Problem ->
Scan the records below for the string "network" and return every line where it appears.

Working data ->

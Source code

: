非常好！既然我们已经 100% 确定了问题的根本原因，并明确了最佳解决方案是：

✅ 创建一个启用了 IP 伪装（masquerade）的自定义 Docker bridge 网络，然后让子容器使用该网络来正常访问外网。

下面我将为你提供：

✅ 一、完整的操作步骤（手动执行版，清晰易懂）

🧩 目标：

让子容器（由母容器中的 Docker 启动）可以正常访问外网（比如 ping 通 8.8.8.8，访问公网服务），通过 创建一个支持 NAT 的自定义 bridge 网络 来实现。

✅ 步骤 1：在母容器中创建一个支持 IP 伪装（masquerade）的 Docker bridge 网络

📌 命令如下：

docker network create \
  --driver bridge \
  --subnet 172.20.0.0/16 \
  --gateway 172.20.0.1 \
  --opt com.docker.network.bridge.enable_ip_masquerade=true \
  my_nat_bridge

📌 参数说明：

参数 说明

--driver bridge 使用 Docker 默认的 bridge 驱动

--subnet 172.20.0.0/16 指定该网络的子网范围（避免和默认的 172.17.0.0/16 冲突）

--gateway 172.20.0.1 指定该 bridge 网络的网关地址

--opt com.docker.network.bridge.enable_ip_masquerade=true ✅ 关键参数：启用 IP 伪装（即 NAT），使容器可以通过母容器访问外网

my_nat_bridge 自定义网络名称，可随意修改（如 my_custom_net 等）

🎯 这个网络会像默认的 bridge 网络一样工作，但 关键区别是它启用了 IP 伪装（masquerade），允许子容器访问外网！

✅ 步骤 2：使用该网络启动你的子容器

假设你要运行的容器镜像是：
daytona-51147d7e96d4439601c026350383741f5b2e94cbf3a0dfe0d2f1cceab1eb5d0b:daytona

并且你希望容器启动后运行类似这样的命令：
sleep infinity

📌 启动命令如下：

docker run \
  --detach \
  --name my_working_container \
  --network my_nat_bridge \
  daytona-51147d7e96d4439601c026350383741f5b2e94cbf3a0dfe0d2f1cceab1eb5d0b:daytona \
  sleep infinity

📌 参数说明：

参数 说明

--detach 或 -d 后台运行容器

Your solution ->
docker network create \
  --opt com.docker.network.bridge.enable_ip_masquerade=true \
--opt com.docker.network.bridge.enable_ip_masquerade=true ✅ 关键参数：启用 IP 伪装（即 NAT），使容器可以通过母容器访问外网
  --network my_nat_bridge \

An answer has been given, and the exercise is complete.